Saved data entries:
......

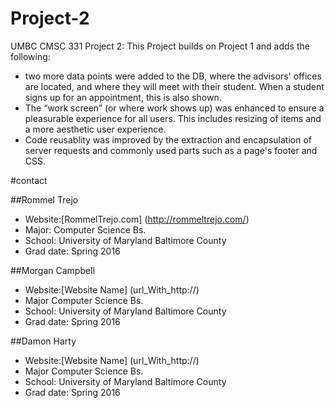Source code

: # Project-2
UMBC CMSC 331 Project 2: This Project builds on Project 1 and adds the following:

  * two more data points were added to the DB, where the advisors' offices are located, and where they will meet with their student. When a student signs up for an appointment, this is also shown.
 * The “work screen” (or where work shows up) was enhanced to ensure a pleasurable experience for all users. This includes resizing of items and a more aesthetic user experience.
 * Code reusablity was improved by the extraction and encapsulation of server requests and commonly used parts such as a page's footer and CSS.


#contact
  
##Rommel Trejo
  
  * Website:[RommelTrejo.com] (http://rommeltrejo.com/)
  * Major: Computer Science Bs.
  * School: University of Maryland Baltimore County
  * Grad date: Spring 2016

##Morgan Campbell

  
  * Website:[Website Name] (url_With_http://)
  * Major Computer Science Bs.
  * School: University of Maryland Baltimore County
  * Grad date: Spring 2016


##Damon Harty

  

  * Website:[Website Name] (url_With_http://)
  * Major Computer Science Bs.
  * School: University of Maryland Baltimore County
  * Grad date: Spring 2016

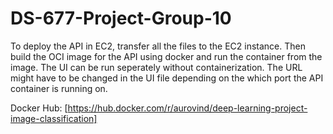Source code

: # DS-677-Project-Group-10

To deploy the API in EC2, transfer all the files to the EC2 instance. Then build the OCI image for the API using docker and run the container from the image. The UI can be run seperately without containerization. The URL might have to be changed in the UI file depending on the which port the API container is running on.

Docker Hub: [https://hub.docker.com/r/aurovind/deep-learning-project-image-classification]
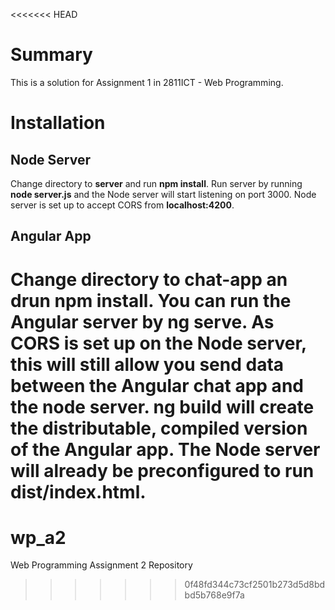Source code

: <<<<<<< HEAD
# Summary
This is a solution for Assignment 1 in 2811ICT - Web Programming.


# Installation
## Node Server
Change directory to **server** and run **npm install**. Run server by running **node server.js** and the Node server will start listening on port 3000. Node server is set up to accept CORS from **localhost:4200**. 

## Angular App
Change directory to **chat-app** an drun **npm install**. You can run the Angular server by **ng serve**. As CORS is set up on the Node server, this will still allow you send data between the Angular chat app and the node server. **ng build** will create the distributable, compiled version of the Angular app. The Node server will already be preconfigured to run **dist/index.html**.
=======
# wp_a2
Web Programming Assignment 2 Repository
>>>>>>> 0f48fd344c73cf2501b273d5d8bdbd5b768e9f7a
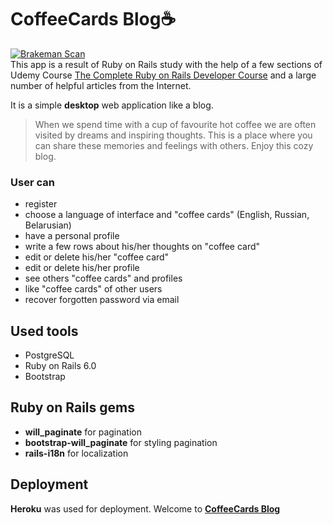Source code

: # CoffeeCards Blog:coffee:
[![Brakeman Scan](https://github.com/miseinen/coffee-cards-blog/actions/workflows/brakeman-analysis.yml/badge.svg)](https://github.com/miseinen/coffee-cards-blog/actions/workflows/brakeman-analysis.yml)
<br/>
This app is a result of Ruby on Rails study with the help of a few sections of Udemy Course [The Complete Ruby on Rails Developer Course](https://www.udemy.com/course/the-complete-ruby-on-rails-developer-course/) and a large number of helpful articles from the Internet.

It is a simple **desktop** web application like a blog.<br> 
> When we spend time with a cup of favourite hot coffee we are often visited by dreams and inspiring thoughts. This is a place where you can share these memories and feelings with others.
Enjoy this cozy blog.

### User can 
* register
* choose a language of interface and "coffee cards" (English, Russian, Belarusian)
* have a personal profile
* write a few rows about his/her thoughts on "coffee card"
* edit or delete his/her "coffee card"
* edit or delete his/her profile
* see others "coffee cards" and profiles
* like "coffee cards" of other users
* recover forgotten password via email

## Used tools
* PostgreSQL
* Ruby on Rails 6.0
* Bootstrap

## Ruby on Rails gems
* **will_paginate** for pagination
* **bootstrap-will_paginate** for styling pagination
* **rails-i18n** for localization

## Deployment
**Heroku** was used for deployment. 
Welcome to [**CoffeeCards Blog**](https://coffeecardsblog.herokuapp.com/)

......

Your task
From the records above, copy only the lines running from the line containing "This is a solution" to the line containing "a personal profile", both ends included. Leave the pictures out.

Expected output
This is a solution for Assignment 1 in 2811ICT - Web Programming.


# Installation
## Node Server
Change directory to **server** and run **npm install**. Run server by running **node server.js** and the Node server will start listening on port 3000. Node server is set up to accept CORS from **localhost:4200**. 

## Angular App
Change directory to **chat-app** an drun **npm install**. You can run the Angular server by **ng serve**. As CORS is set up on the Node server, this will still allow you send data between the Angular chat app and the node server. **ng build** will create the distributable, compiled version of the Angular app. The Node server will already be preconfigured to run **dist/index.html**.
=======
# wp_a2
Web Programming Assignment 2 Repository
>>>>>>> 0f48fd344c73cf2501b273d5d8bdbd5b768e9f7a
Source code

: # CoffeeCards Blog:coffee:
[![Brakeman Scan](https://github.com/miseinen/coffee-cards-blog/actions/workflows/brakeman-analysis.yml/badge.svg)](https://github.com/miseinen/coffee-cards-blog/actions/workflows/brakeman-analysis.yml)
<br/>
This app is a result of Ruby on Rails study with the help of a few sections of Udemy Course [The Complete Ruby on Rails Developer Course](https://www.udemy.com/course/the-complete-ruby-on-rails-developer-course/) and a large number of helpful articles from the Internet.

It is a simple **desktop** web application like a blog.<br> 
> When we spend time with a cup of favourite hot coffee we are often visited by dreams and inspiring thoughts. This is a place where you can share these memories and feelings with others.
Enjoy this cozy blog.

### User can 
* register
* choose a language of interface and "coffee cards" (English, Russian, Belarusian)
* have a personal profile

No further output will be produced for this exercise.